Note that {\cal P}  is a set of \lfloor p/4\rfloor  points from a p\times p  section of the integer lattice. We will now show that {\cal P}  does not contain three collinear points or four cocircular points.

Thiele
An example of the first construction, created by Gábor Damásdi.
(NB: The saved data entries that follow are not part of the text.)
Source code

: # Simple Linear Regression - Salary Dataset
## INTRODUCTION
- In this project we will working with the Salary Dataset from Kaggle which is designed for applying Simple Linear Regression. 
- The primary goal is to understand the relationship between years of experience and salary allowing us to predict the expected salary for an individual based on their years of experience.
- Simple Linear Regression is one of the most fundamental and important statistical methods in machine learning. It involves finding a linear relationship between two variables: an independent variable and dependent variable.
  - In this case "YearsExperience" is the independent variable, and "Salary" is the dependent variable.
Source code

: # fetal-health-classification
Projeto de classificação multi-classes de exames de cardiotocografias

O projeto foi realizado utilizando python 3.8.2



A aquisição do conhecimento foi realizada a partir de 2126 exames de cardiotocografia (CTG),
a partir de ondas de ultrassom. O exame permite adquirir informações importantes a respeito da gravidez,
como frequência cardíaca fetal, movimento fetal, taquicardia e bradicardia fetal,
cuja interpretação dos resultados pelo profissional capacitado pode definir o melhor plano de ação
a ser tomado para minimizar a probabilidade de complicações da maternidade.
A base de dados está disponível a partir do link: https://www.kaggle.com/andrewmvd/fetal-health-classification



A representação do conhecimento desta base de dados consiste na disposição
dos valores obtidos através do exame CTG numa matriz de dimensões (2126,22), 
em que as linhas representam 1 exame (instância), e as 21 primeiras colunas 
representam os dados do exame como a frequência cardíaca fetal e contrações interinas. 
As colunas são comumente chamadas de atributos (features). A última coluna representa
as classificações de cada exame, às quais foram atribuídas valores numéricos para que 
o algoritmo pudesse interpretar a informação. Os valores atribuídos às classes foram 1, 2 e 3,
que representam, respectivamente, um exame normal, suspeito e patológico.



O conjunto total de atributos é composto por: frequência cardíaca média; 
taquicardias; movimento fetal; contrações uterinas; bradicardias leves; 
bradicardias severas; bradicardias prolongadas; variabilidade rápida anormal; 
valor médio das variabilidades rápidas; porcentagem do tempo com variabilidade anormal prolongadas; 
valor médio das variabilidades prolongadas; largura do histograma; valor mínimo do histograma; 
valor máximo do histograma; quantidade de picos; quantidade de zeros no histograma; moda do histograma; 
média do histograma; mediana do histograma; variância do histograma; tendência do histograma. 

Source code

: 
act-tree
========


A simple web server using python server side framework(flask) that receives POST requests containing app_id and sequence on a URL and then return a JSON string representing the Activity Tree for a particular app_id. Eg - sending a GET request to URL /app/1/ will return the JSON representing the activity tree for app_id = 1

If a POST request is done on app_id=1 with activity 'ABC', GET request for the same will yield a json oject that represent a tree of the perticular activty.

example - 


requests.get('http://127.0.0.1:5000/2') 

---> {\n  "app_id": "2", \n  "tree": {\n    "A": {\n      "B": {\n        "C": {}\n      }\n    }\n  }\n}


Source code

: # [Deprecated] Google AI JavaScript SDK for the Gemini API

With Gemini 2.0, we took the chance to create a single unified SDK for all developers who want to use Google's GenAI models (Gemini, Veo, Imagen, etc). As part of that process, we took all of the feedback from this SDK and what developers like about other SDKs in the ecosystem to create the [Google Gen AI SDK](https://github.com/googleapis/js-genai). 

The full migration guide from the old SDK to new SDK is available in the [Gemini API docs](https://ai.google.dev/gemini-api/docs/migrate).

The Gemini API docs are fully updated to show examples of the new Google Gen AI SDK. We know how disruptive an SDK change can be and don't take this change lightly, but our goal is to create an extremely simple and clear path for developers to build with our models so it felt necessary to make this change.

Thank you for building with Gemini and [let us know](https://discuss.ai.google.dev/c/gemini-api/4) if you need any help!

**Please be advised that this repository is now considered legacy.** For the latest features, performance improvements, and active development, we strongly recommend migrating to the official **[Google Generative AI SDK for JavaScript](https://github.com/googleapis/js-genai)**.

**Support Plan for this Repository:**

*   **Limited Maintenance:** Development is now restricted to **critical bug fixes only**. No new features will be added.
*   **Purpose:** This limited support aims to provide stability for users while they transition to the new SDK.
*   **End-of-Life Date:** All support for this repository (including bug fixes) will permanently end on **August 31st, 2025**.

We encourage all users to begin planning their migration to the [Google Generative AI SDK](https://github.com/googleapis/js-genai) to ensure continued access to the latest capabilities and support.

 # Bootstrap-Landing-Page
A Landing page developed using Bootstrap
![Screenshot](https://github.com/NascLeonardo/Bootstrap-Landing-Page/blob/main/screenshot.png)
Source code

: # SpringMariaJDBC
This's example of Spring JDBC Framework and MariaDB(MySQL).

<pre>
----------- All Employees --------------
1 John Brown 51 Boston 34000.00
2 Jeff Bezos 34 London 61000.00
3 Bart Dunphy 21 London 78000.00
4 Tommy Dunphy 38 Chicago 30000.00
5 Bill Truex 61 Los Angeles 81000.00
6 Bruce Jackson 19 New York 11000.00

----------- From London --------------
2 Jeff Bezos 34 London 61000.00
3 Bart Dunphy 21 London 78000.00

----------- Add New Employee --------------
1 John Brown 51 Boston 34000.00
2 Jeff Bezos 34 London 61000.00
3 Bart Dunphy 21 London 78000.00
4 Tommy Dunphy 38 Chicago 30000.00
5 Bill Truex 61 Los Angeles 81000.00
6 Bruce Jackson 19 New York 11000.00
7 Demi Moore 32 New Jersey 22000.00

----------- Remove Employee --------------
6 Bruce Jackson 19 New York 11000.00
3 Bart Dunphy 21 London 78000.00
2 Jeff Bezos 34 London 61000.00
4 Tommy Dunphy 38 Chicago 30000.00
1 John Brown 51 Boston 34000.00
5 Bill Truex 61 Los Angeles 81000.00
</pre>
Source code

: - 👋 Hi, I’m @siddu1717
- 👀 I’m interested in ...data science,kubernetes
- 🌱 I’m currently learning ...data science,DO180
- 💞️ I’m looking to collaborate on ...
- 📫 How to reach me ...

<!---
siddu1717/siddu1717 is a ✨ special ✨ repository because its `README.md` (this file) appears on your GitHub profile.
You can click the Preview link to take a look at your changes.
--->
Three points (x_1,y_1),(x_2,y_2),  and (x_3,y_3)  are collinear if and only if

\begin{vmatrix} 1 & x_1 & y_1 \\ 1 & x_2 & y_2 \\ 1 & x_3 & y_3 \end{vmatrix} = 0.

It is not difficult to check that for three points (t_1,t_1^2),(t_2,t_2^2),(t_3,t_3^2)  , we get

\begin{vmatrix} 1 & t_1 & t_1^2 \\ 1 & t_2 & t_2^2 \\ 1 & t_3 & t_3^2 \end{vmatrix} = (t_2-t_1)(t_3-t_2)(t_3-t_1).

For distinct integers t_1,t_2,t_3  , this determinant is clearly nonzero. When we also have that 0\le t_1,t_2,t_3 < p  , this determinant is also not a multiple of the prime p  . Thus,

\begin{vmatrix} 1 & t_1 & (t_1^2 \mod p) \\ 1 & t_2 & (t_2^2 \mod p) \\ 1 & t_3 & (t_3^2 \mod p) \end{vmatrix} \neq 0.

We conclude that no three points of {\cal P}  are collinear. We can use a similar argument for the case of cocircular points. Four points (x_1,y_1),(x_2,y_2),(x_3,y_3),  and (x_4,y_4)  are cocircular if and only if

\begin{vmatrix} 1 & x_1 & y_1 & x_1^2 +y_1^2\\ 1 & x_2 & y_2 & x_2^2 +y_2^2\\ 1 & x_3 & y_3 & x_3^2 +y_3^2\\ 1 & x_4 & y_4 & x_4^2 +y_4^2 \end{vmatrix} = 0.

(One can think of this test is as lifting the four points to the paraboloid defined by z=x^2+y^2  in {\mathbb R}^3  , and checking if the four lifted points are coplanar. It is known that the intersections of the paraboloid with planes are exactly the lifting of circles to the paraboloid.)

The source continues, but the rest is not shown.